The pundits will be coming out with their predictions for 2006 soon, and we all wonder how the Red Sox will fare.
It's all about the pitching, and the Sox have ability and question marks. At the top of the rotation are Schilling and Beckett, with age and injury the respective questions. From my perspective, Jon Papelbon was the second best pitcher on the staff by the end of the season, and we have to hope that he's in the rotation not in the bullpen. Wakefield serves as a valuable changeup and innings eater, which leaves Arroyo, Clement, and Wells to battle for the final spot. Realistically, the Sox are better with two, because of the neverending likelihood of injury. Who's the odd man out. Well, among the latter three, Wells certainly ranks as the oddest, but not necessarily out.
So, taking 6 of the above, that leaves Foulke, Seanez, Timlin, Tavarez, and Riske as the likely pen pals, with DiNardo, Hansen, and DelCarmen as the callup prospects. Will Foulke start the season on the DL, and how effective will the National League relievers (Tavarez and Seanez) fare against AL sticks?
In addition to the injury issues, age concerns always crop up, and the Sox pitching staff must have one of the highest average ages in the league. Maybe we could get Rick Reuschel and Lee Guetterman to come out of retirement. And, as always, there's the lack of left-handed pitching, with DiNardo the closest in the pen and Jon Lester likely to benefit from AAA seasoning.
I'm waiting on the computer baseball simulations of the 2006 season. Tom Tippett's DIAMOND MIND BASEBALL has outperformed most over the years. Here's his post-season analysis of the AL East from last year.
Our forecast for the AL East was similar that of most people. Everyone thought it would be New York first and Boston second, or vice versa. Generally speaking, the analytically oriented folks, such as Diamond Mind and Baseball Prospectus, had a more optimistic view of the Red Sox chances than did the sportswriter community. We projected 97 wins for New York and 96 for Boston, and they wound up tied with 95 despite myriad pitching problems on both teams.

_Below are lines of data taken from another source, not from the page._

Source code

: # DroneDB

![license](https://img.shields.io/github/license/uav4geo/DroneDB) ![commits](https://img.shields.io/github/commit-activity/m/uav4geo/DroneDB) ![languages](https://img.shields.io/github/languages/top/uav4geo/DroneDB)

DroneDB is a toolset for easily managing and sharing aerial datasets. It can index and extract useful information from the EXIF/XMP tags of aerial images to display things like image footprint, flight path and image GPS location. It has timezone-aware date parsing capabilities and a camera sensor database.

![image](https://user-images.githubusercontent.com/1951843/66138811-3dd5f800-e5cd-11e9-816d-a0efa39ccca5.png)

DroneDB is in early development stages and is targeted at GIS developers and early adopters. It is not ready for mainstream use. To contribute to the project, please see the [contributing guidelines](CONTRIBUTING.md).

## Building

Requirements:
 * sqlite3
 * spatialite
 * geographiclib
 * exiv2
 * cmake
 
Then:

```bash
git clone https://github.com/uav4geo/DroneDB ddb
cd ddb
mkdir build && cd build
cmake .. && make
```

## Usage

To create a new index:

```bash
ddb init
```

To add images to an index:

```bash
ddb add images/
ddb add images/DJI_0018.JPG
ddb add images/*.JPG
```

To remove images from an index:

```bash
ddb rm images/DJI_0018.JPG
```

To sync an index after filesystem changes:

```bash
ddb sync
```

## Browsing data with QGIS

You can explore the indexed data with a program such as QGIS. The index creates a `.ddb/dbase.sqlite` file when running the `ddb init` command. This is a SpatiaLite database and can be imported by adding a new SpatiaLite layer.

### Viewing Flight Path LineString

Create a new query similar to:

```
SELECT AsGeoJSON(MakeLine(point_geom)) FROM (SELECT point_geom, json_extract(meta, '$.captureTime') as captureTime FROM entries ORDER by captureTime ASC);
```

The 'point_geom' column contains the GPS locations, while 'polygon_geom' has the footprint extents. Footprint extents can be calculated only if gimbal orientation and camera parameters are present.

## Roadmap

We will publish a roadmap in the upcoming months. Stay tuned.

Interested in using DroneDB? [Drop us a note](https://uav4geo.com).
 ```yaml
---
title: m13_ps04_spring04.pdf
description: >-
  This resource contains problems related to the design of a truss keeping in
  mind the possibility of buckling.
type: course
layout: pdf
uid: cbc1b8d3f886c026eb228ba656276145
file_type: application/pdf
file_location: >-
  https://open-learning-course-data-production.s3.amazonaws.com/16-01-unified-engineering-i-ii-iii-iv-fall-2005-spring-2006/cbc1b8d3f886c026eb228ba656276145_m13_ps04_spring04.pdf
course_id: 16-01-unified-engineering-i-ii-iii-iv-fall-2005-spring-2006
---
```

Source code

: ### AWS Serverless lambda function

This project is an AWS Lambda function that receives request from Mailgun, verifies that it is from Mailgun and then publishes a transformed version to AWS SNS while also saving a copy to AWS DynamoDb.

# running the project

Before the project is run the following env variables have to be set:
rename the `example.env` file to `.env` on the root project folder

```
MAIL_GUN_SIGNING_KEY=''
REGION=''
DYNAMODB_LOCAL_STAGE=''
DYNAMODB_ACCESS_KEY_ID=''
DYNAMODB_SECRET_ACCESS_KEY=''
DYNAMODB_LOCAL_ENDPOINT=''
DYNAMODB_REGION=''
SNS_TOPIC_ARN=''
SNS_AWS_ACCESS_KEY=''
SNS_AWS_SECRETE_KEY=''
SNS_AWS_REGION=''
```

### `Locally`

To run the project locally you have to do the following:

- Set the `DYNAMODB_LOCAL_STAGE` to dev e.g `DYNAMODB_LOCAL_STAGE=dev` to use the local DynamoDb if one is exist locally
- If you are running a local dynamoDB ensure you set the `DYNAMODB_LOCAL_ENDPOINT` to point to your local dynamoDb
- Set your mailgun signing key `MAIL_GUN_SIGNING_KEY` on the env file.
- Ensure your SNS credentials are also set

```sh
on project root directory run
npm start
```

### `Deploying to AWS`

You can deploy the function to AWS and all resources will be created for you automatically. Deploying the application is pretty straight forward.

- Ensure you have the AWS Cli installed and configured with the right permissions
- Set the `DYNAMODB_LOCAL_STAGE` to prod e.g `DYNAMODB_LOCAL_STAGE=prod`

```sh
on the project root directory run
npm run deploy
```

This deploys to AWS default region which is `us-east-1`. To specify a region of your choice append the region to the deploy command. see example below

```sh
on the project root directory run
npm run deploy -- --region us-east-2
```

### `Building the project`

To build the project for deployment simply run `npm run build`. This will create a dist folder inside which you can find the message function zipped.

Most forecasters pegged the Orioles for third place, with a handful putting Toronto in that spot. But many were fooled by the Devil Rays, who finished 4th in 2004 but didn't really have the statistical underpinning to support the idea that they had passed the Blue Jays. Our simulations put Baltimore at 80 wins, Toronto at 73, and Tampa Bay at 66.
In fact, it was Toronto that hovered around .500 and Baltimore that was several games below, largely because we didn't anticipate that Baltimore would be a little worse on both sides of the ball. For the decline in offense, you can point the finger at Sammy Sosa, and Sidney Ponson and Jorge Julio deserve most of the blame for the extra runs they allowed.
Finally, if the Sox have the expectation of a reasonably potent lineup, with more production from Nixon in right and the potential for more from center (really!) and first base, then why do they need to mess with Juan Gone. Supposedly, the slugger of yore has signed a minor league contract, and hasn't done much (if you don't count disabled list time) in the past four years. His trends (OPS) haven't been great, and the most memorable Gonzalez moment in the past few years (if I'm right) was his playing Pokey Reese's Pesky Pole hit into an inside-the-park homer. I guess that the price is right, even if Gonzalez isn't likely to be.
Bottom line. I'll guess that the Sox get it straightened out, and with A.J. Burnett coming up with a sore arm, the Blue Jays chances have faded considerably. Let's dial in the Sox for 96 wins and a wild card spot.